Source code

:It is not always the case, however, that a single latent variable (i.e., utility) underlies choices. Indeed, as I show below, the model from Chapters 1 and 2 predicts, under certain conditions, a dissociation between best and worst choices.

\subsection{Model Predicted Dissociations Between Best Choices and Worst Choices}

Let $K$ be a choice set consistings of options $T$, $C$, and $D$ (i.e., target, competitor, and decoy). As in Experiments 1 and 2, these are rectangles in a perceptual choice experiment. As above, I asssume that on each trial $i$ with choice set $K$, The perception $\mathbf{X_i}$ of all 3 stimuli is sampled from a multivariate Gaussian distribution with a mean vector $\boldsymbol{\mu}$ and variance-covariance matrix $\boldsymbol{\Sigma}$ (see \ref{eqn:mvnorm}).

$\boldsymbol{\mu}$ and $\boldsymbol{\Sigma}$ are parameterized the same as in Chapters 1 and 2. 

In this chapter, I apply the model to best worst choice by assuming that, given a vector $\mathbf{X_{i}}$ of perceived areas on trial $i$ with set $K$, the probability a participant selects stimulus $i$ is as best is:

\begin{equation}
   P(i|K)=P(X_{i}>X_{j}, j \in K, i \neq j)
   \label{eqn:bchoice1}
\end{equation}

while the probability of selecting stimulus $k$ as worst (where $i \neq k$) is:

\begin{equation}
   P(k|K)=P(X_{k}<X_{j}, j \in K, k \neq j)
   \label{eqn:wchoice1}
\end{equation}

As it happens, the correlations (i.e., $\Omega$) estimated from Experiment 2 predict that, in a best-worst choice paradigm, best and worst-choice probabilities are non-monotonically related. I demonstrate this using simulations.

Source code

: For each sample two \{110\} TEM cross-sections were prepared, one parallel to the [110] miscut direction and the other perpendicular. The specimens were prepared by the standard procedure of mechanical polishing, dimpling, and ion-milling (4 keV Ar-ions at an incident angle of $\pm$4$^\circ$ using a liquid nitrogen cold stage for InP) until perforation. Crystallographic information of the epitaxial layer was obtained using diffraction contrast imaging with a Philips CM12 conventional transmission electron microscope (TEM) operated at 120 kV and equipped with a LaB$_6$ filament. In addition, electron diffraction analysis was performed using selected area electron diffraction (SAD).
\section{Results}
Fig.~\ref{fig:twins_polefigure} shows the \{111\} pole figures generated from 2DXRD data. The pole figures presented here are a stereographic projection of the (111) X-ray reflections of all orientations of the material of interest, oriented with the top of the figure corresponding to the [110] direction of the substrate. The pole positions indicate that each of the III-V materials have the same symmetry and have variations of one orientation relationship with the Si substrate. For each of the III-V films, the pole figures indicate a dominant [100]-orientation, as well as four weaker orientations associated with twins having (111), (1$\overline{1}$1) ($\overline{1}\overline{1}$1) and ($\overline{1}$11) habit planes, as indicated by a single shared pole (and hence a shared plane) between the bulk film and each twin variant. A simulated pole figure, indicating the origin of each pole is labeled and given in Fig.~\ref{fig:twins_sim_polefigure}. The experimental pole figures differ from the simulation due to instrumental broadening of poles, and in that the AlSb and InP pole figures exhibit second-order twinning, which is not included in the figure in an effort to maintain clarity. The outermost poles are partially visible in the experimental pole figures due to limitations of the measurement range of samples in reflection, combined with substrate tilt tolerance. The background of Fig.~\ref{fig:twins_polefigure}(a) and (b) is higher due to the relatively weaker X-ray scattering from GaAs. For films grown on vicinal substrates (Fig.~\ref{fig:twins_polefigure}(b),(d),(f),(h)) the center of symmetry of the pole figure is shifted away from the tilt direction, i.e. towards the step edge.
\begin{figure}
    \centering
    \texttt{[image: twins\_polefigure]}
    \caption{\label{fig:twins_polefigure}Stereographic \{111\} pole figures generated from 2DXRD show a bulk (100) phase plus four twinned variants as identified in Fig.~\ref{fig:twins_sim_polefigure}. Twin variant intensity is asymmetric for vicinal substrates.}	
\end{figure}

» **Work instructions**
Check each line of the entries, and copy the ones that contain "probability".

» **Result**
In this chapter, I apply the model to best worst choice by assuming that, given a vector $\mathbf{X_{i}}$ of perceived areas on trial $i$ with set $K$, the probability a participant selects stimulus $i$ is as best is:
while the probability of selecting stimulus $k$ as worst (where $i \neq k$) is:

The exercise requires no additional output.